Wednesday, February 2, 2011

flash fiction?!


Sleeping in my shoddy sleeping bag, eyes sore from the dusty ground around me, I bent my arm at an uncomfortable angle to make it reach my neck.  Fingers crawling over my chest to feel the cold chain that led to a slightly heavy silver locket. Following the smooth chain between my first two fingers, I follow the weight ‘til I reach the locket.  I sigh as its cold is enveloped by my fist.
                With my eyes closed and my heavy hair held up in one hand, Isaac moves to sit behind me on the bed.  Legs crossed, he brings the dangling necklace down to my chest.  It thuds and is cold against my bare skin, nestling messily at the top of my cleavage.  I shiver.  He gets closer as he brings the ends together around my neck.  All I can do is feel him—his weight shifting as he leans toward my neck, his breath tickling the few hairs not held up by my hand.  I can almost picture his fumbling thumbs trying to secure the tiny catch.  Finally, his thumbs secure the necklace and he lets it fall against my neck.  Putting my arm down, he swings both arms around me and buries his face in my hair.  He breathes and whispers that this is from the bottom of his heart so it can rest against the bottom of mine.  My eyes are still closed as he fixes his legs and wraps them around me and he brings me back with him down on the bed.  He sighs.
                The locket is warm now as I let it fall against my arm.  Eyes closed, I can feel myself slipping into dream memory.  Tonight will be bearable; my pulse beats to the locket.  Yes.

Flash fiction

This is somewhat fiction.  This is based off "Girl" and is inspired (and mostly lifted) from directions I give my fourth graders throughout the day.  It's rough and barely has the subtlety that "Girl" but it's mostly what happens.

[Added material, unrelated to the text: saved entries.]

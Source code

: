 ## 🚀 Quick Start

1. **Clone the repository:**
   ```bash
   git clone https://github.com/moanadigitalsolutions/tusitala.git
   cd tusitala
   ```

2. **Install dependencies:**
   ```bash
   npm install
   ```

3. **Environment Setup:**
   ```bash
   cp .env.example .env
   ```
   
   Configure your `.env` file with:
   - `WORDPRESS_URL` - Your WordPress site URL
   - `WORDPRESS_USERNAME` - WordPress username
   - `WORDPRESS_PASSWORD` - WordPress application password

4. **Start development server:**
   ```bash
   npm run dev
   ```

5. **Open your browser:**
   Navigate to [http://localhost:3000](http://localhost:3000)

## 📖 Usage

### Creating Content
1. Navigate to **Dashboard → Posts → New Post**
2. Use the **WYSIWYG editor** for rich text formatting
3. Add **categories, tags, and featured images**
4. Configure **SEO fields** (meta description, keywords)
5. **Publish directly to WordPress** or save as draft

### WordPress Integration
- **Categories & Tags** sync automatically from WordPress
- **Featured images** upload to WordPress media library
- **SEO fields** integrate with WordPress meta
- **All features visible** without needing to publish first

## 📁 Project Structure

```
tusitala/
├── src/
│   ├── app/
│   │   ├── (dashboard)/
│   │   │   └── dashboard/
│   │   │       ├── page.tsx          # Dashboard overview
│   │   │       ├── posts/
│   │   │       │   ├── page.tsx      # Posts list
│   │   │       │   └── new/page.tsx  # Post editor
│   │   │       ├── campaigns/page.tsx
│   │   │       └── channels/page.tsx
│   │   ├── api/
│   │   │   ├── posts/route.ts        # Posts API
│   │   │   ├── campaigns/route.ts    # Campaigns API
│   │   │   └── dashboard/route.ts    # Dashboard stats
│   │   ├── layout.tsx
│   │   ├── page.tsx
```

Sit down. Be quiet. No more talking.  In your own desks, please.  No get off your desk—you know I meant chair.  Use your brain. Don’t be smart.  Okay, we won’t be. Stay focused—don’t get off topic. Don’t talk to your neighbors.  These are all skills you will need when you’re older.  Tell him to be quiet.  You need to learn to work together and be nice to each other.  I’m nice to people I don’t like all the time.  Be like me.  Clean up the area around your desks, we’ll get mice again.  Show me you’re ready to go to lunch.  Line up boys and girls.  It’s just a line. But he cut me! It’s just a line.  Walk with me.  Stop at the end of the hall.  Keep walking. Stop. Eat lunch. Line up.  Walk quietly down the hall. Start recess.  Use your own markers for the board if you want to draw on it.  Respect each other.  Don’t help people play checkers.  You’re obviously bothering them.  Listen to someone when they ask you to stop.  Clean up.  Sit down.  Take out your work. Take out your work. Take out your work.  Eyes on me.  Ears open.  This is why this answer is right.  Agree? Agreed.  Start your homework.  Be less noisy.  Desks up. I mean chairs on desks.  Line up. Hats off until outside.  Put your hat on.  Good bye.